Solutions of 500mL 200mgL−1 fluoroquinolone antibiotic levofloxacin (LEVO) have been degraded by anodic oxidation (AO), AO with electrogenerated H2O2 (AO–H2O2) and electro-Fenton (EF) processes using an activated carbon fiber (ACF) felt cathode from the point view of not only LEVO disappearance and mineralization, but also biodegradability enhancement. The LEVO decay by EF process followed a pseudo-first-order reaction with an apparent rate constant of 2.37×10−2min−1, which is much higher than that of AO or AO–H2O2 processes. The LEVO mineralization also evidences the order EF>AO–H2O2>AO. The biodegradability (BOD5/COD) increased from 0 initially to 0.24, 0.09, and 0.03 for EF, AO–H2O2 and AO processes after 360min treatment, respectively. Effects of several parameters such as current density, initial pH and Fe2+ concentration on the EF degradation have also been examined.
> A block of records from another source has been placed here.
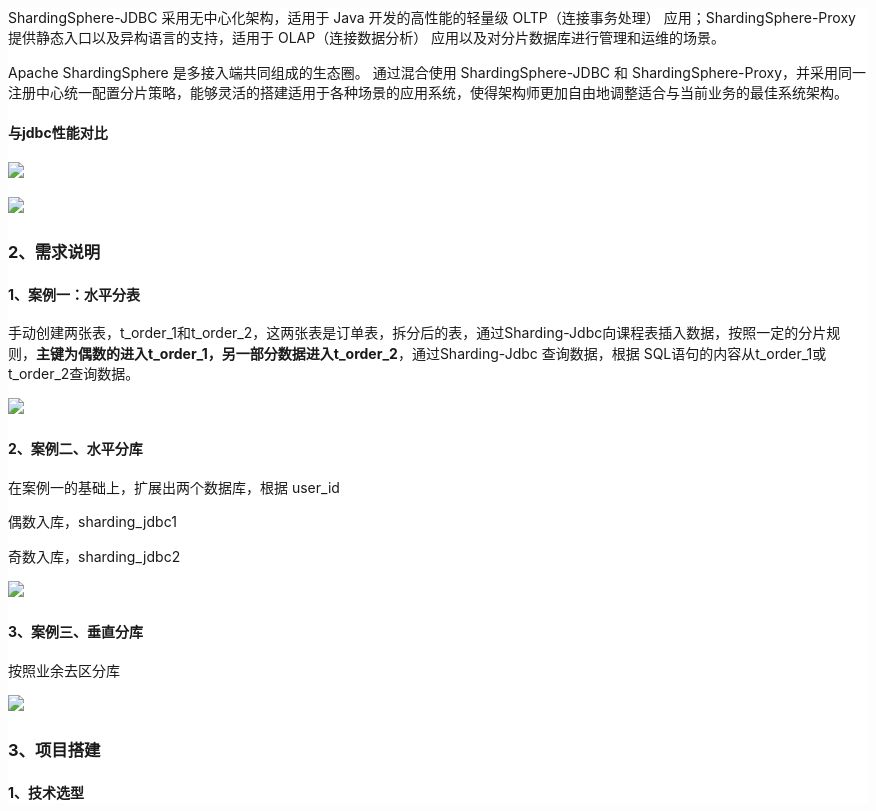

ShardingSphere-JDBC 采用无中心化架构，适用于 Java 开发的高性能的轻量级 OLTP（连接事务处理） 应用；ShardingSphere-Proxy 提供静态入口以及异构语言的支持，适用于 OLAP（连接数据分析） 应用以及对分片数据库进行管理和运维的场景。

Apache ShardingSphere 是多接入端共同组成的生态圈。 通过混合使用 ShardingSphere-JDBC 和 ShardingSphere-Proxy，并采用同一注册中心统一配置分片策略，能够灵活的搭建适用于各种场景的应用系统，使得架构师更加自由地调整适合与当前业务的最佳系统架构。



#### 与jdbc性能对比



![](https://v1.mykkto.cn/image/blog/2022/springcloud/20220413201213.png)



![](https://v1.mykkto.cn/image/blog/2022/springcloud/20220413201228.png)



### 2、需求说明

#### 1、案例一：水平分表

手动创建两张表，t_order_1和t_order_2，这两张表是订单表，拆分后的表，通过Sharding-Jdbc向课程表插入数据，按照一定的分片规则，**主键为偶数的进入t_order_1，另一部分数据进入t_order_2**，通过Sharding-Jdbc 查询数据，根据 SQL语句的内容从t_order_1或t_order_2查询数据。



![](https://v1.mykkto.cn/image/blog/2022/springcloud/20220413232842.png)



#### 2、案例二、水平分库

在案例一的基础上，扩展出两个数据库，根据 user_id 

偶数入库，sharding_jdbc1

奇数入库，sharding_jdbc2



![](https://v1.mykkto.cn/image/blog/2022/springcloud/20220413233510.png)





#### 3、案例三、垂直分库

按照业余去区分库

![](https://v1.mykkto.cn/image/blog/2022/springcloud/20220416204322.png)



### 3、项目搭建

#### 1、技术选型
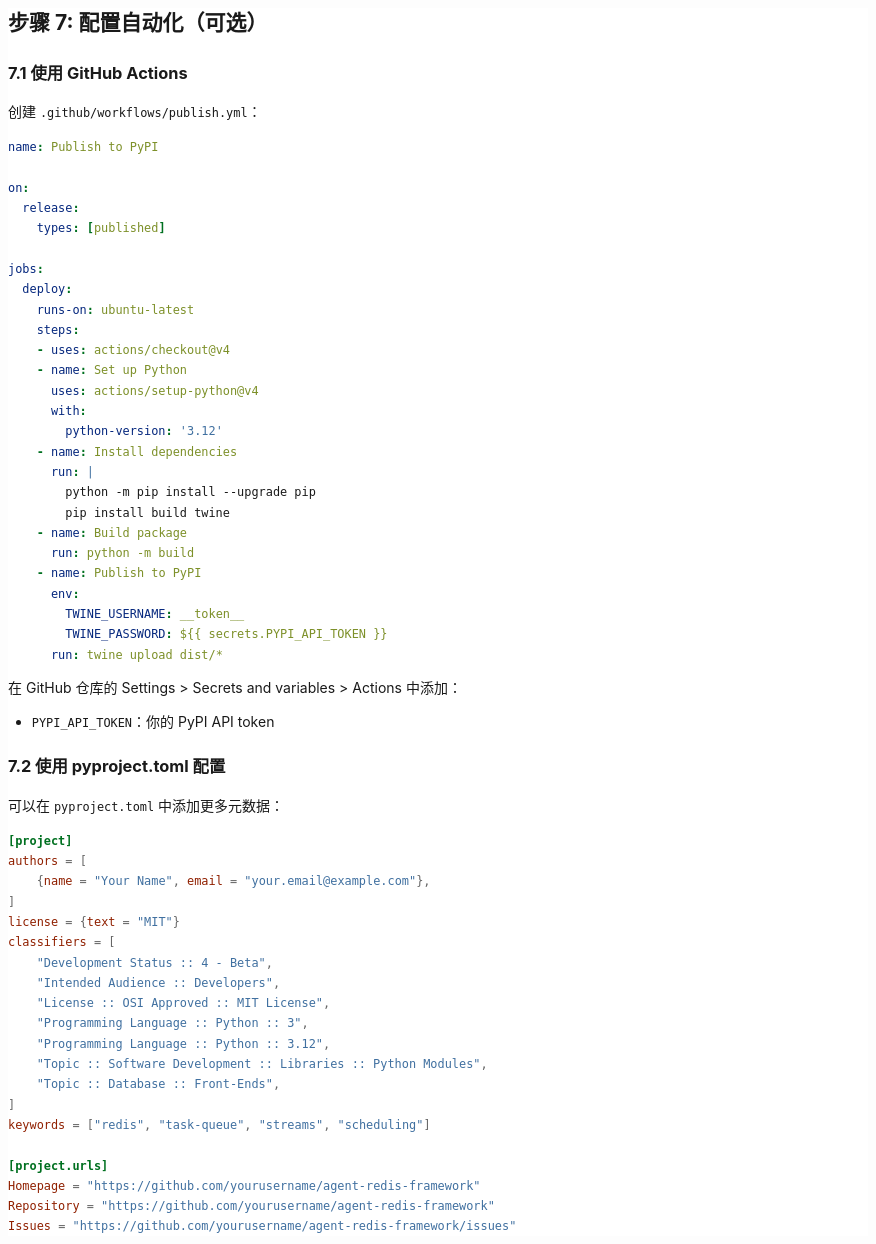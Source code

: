 ## 步骤 7: 配置自动化（可选）

### 7.1 使用 GitHub Actions
创建 `.github/workflows/publish.yml`：

```yaml
name: Publish to PyPI

on:
  release:
    types: [published]

jobs:
  deploy:
    runs-on: ubuntu-latest
    steps:
    - uses: actions/checkout@v4
    - name: Set up Python
      uses: actions/setup-python@v4
      with:
        python-version: '3.12'
    - name: Install dependencies
      run: |
        python -m pip install --upgrade pip
        pip install build twine
    - name: Build package
      run: python -m build
    - name: Publish to PyPI
      env:
        TWINE_USERNAME: __token__
        TWINE_PASSWORD: ${{ secrets.PYPI_API_TOKEN }}
      run: twine upload dist/*
```

在 GitHub 仓库的 Settings > Secrets and variables > Actions 中添加：
- `PYPI_API_TOKEN`：你的 PyPI API token

### 7.2 使用 pyproject.toml 配置
可以在 `pyproject.toml` 中添加更多元数据：

```toml
[project]
authors = [
    {name = "Your Name", email = "your.email@example.com"},
]
license = {text = "MIT"}
classifiers = [
    "Development Status :: 4 - Beta",
    "Intended Audience :: Developers",
    "License :: OSI Approved :: MIT License",
    "Programming Language :: Python :: 3",
    "Programming Language :: Python :: 3.12",
    "Topic :: Software Development :: Libraries :: Python Modules",
    "Topic :: Database :: Front-Ends",
]
keywords = ["redis", "task-queue", "streams", "scheduling"]

[project.urls]
Homepage = "https://github.com/yourusername/agent-redis-framework"
Repository = "https://github.com/yourusername/agent-redis-framework"
Issues = "https://github.com/yourusername/agent-redis-framework/issues"
```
Three carboxylic acids including oxalic, formic and acetic acid were detected, as well as the released inorganic ions NH4+, NO3− and F−. At last, an ultra-performance liquid chromatography coupled with time-of-flight mass spectrometry was used to identify about eight aromatic intermediates formed in 60min of EF treatment, and a plausible mineralization pathway for LEVO by EF treatment was proposed.